The story is set loosely in Scandinavia, maybe Norway. In the scene in which younger sister Anna meets ice-cutter Kristoff, a storekeeper is haggling over the price of some goods, and he throws in for free the use of the sauna. He says his family is in the sauna, and then we see, near the counter, a typical sauna door with square window, and the faces of five or six family members pressed up against it from inside the sauna, yelling a muffled greeting. This is a very brief reference – no more than a hint, really -but a positive message nonetheless about family nudity, and about sauna culture open to guests as well as family.
There is another scene worth mentioning, and this one has raised the hackles of nudophobes online. Kristoff, we learn, has been raised by trolls. The animators had a lot of fun with the rolling-stone trolls, rendered with a look somewhat reminiscent of those funky 70s troll dolls with wild hair. We’ve learned that Kristoff is an earthy kind of guy who takes bites from the same carrot as his reindeer and sweats profusely from his manual labor. So when the troll family greets him, we hear a female troll tell him to take off his clothes. There are several voices at once, and it’s not very easy to hear exactly what is said, but it sounds like she might say, take off your clothes so I can wash them. The troll may be his adopted mother; it’s unclear. Kristoff replies loudly that he won’t be taking off his clothes; presumably this is because he is with a guest, Anna. But it’s just as likely that he says this because they don’t have much time: Anna’s heart has been frozen and they need the grandpa troll’s advice.

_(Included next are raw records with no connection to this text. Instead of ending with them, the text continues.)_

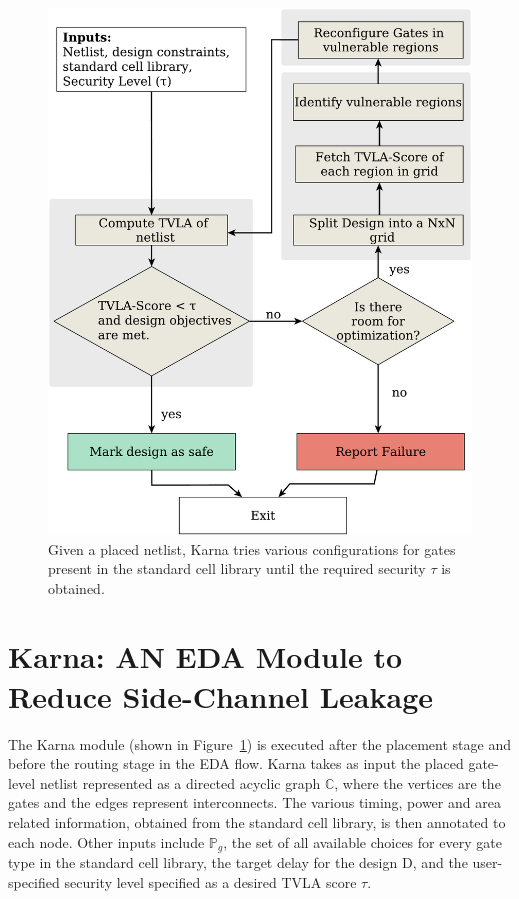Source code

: \begin{figure}[t]
  \includegraphics[scale=0.28]{Chapter4/karnamodule}
  \caption{Given a placed netlist, {\sf Karna} tries various configurations for gates present in the standard cell library until the required security $\tau$ is obtained.}
  \label{fig:proposed}
\end{figure}

\section{{\sf Karna}: AN EDA Module to Reduce Side-Channel Leakage}
\label{sec:proposed}
The {\sf Karna} module (shown in Figure~\ref{fig:proposed}) is executed after the placement stage and before the routing stage in the EDA flow. {\sf Karna} takes as input the placed gate-level netlist represented as a directed acyclic graph $\mathbb C$, where the vertices are the gates and the edges represent interconnects. The various timing, power and area related information, obtained from the standard cell library, is then annotated to each node. Other inputs include $\mathbb P_{g}$, the set of all available choices for every gate type in the standard cell library, the target delay for the design D, and the user-specified security level specified as a desired TVLA score $\tau$.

The trolls, it turns out, are the “love experts” that Kristoff has mentioned earlier in the film, and they try to match him with Anna. It’s evident to the audience that the two are a good match, but Anna and Kristoff resist it, even as the trolls sing about Kristoff’s, and then Anna’s, flaws. The song acknowledges that we all have flaws, physical and otherwise, but what’s important is what’s inside. The song’s message is not right on the mark regarding body acceptance, but it’s not far off the mark either.
The forest trolls are shown wearing mossy frocks and mineral amulets or flower necklaces. With their stony skin and weedy hair, they couldn’t be more “natural.” And their suggestion that their adopted son remove his textiles upon his homecoming out in the woods, is another positive naturist message in a film now seen by millions.